### Work to be completed
What is needed is the number of lines in the data below that include "حافظه", stated by itself.

### The records
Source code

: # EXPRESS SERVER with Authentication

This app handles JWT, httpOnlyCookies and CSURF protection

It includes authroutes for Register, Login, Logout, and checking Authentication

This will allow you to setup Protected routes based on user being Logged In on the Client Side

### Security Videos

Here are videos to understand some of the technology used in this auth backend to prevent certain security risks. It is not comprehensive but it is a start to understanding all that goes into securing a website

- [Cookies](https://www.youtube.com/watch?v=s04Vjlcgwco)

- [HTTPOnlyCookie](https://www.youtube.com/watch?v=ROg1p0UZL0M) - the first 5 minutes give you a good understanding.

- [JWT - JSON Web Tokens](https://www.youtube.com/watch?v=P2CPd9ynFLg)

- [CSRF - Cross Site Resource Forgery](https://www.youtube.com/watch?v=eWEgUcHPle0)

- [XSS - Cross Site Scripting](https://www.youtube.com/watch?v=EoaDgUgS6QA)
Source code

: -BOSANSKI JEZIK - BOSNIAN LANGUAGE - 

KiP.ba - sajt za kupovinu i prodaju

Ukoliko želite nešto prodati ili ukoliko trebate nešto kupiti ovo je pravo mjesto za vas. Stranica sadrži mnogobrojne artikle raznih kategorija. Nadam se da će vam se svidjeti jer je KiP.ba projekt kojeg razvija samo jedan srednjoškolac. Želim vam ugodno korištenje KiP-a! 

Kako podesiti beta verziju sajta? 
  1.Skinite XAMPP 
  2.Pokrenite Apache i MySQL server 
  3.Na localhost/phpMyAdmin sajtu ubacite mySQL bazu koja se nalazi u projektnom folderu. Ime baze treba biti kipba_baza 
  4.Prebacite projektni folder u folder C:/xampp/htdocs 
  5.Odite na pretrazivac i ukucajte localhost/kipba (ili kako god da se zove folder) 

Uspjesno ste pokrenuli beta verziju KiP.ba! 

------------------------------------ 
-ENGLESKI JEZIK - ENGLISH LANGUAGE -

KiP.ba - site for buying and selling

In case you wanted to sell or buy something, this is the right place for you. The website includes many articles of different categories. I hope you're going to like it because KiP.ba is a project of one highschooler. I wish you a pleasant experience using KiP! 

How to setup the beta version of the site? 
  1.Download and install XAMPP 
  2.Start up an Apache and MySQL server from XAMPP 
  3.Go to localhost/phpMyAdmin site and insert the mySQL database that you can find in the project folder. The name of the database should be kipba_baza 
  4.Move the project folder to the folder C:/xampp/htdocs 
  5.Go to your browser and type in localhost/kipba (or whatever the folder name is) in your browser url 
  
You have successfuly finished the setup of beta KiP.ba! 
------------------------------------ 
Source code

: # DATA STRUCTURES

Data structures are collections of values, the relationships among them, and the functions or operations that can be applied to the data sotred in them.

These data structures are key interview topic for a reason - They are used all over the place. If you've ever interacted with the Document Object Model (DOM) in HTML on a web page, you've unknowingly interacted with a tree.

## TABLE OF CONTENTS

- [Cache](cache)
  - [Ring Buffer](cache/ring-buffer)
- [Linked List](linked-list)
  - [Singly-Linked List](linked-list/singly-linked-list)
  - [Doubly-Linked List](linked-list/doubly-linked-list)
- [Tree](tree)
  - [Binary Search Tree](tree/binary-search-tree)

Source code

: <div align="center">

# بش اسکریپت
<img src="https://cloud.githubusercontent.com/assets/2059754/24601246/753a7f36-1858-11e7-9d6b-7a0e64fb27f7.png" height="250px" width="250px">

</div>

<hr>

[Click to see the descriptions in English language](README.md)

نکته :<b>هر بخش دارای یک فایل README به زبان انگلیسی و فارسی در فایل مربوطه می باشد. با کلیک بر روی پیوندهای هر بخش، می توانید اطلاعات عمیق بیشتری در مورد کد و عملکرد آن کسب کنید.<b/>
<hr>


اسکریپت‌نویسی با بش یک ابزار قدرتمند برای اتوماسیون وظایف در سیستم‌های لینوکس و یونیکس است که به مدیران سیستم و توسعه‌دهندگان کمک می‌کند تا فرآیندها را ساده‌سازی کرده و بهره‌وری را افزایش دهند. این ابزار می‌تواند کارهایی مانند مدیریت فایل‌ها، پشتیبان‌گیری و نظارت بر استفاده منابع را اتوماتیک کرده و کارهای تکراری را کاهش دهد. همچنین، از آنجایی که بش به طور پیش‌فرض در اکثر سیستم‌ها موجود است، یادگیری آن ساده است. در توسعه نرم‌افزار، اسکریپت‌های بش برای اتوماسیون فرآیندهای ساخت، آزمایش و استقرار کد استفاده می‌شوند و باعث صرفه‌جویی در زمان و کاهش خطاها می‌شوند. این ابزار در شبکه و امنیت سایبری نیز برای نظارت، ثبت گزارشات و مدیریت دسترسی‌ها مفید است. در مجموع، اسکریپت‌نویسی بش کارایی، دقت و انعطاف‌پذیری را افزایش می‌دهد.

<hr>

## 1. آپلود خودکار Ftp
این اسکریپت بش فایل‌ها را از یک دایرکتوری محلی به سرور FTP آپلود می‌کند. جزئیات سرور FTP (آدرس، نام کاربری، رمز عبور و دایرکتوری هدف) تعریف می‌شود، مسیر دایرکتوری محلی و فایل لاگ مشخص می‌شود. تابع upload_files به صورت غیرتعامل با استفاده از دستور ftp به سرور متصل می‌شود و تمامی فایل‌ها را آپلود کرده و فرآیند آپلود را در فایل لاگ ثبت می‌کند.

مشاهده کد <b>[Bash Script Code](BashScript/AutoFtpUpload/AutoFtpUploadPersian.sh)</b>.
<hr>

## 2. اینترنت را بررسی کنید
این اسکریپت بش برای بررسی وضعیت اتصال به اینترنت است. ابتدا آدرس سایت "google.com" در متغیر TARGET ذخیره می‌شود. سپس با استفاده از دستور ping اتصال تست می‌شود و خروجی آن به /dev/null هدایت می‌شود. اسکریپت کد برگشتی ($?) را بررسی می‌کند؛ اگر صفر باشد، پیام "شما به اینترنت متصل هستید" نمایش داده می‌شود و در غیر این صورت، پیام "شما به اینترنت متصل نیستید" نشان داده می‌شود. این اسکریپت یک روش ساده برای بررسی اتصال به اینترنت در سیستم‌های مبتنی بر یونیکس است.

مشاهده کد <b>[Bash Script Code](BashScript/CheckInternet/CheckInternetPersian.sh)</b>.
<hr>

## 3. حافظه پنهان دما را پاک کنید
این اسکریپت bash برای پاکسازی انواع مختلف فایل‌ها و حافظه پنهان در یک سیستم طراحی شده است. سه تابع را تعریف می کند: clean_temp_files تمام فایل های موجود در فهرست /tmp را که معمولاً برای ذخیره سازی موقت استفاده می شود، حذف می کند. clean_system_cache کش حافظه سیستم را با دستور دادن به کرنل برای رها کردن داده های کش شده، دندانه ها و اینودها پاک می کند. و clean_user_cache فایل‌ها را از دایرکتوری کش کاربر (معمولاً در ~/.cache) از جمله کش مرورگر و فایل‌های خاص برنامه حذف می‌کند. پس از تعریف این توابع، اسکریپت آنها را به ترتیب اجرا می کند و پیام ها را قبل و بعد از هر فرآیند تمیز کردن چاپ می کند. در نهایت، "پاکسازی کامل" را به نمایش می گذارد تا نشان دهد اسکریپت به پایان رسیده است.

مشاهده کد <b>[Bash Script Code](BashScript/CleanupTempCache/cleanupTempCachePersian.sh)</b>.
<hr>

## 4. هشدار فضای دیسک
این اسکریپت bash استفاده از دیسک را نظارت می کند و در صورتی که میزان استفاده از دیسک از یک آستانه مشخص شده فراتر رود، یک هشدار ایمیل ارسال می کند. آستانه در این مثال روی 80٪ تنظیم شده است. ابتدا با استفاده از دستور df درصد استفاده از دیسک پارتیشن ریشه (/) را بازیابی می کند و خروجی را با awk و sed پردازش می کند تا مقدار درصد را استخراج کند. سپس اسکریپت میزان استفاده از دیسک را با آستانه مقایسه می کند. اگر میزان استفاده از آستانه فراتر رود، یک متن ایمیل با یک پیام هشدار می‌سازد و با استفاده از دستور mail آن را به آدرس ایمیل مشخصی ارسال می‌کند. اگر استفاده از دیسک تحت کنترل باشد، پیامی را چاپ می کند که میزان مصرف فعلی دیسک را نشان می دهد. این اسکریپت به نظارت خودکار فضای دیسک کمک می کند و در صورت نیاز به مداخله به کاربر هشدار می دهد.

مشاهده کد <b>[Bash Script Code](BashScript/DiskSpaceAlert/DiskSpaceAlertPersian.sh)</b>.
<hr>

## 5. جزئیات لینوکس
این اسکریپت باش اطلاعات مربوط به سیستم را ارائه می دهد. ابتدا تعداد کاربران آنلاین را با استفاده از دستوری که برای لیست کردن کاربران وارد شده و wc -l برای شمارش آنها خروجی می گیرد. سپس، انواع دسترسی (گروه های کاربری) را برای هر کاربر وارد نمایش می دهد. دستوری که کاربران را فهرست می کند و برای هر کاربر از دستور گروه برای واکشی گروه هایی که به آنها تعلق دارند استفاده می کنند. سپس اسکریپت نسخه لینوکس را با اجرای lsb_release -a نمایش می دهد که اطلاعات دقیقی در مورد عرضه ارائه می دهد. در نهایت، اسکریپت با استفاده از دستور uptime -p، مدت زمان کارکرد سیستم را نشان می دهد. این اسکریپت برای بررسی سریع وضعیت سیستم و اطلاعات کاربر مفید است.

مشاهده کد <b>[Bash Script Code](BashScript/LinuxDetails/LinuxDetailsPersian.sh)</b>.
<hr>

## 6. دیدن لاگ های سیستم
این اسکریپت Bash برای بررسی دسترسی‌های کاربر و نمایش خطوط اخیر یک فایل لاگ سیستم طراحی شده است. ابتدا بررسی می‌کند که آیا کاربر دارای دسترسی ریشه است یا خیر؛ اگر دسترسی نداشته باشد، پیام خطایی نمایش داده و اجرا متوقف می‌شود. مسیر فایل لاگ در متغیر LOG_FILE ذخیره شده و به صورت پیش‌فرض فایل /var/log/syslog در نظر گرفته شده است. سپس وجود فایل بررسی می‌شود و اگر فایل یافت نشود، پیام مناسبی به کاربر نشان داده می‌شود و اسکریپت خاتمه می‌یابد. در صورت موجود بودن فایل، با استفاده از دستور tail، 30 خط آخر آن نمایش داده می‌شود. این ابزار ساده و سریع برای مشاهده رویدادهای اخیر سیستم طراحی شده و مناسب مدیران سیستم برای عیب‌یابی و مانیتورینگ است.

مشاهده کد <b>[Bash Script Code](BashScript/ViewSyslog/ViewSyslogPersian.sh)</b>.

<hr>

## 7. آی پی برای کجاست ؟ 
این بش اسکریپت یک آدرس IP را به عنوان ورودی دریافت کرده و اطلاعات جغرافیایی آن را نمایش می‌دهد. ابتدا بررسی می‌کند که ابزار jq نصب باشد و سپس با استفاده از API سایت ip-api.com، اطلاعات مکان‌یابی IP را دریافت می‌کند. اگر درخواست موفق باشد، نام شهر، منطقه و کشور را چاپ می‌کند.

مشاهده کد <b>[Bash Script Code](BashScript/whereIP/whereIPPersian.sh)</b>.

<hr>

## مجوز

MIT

### Finished task
2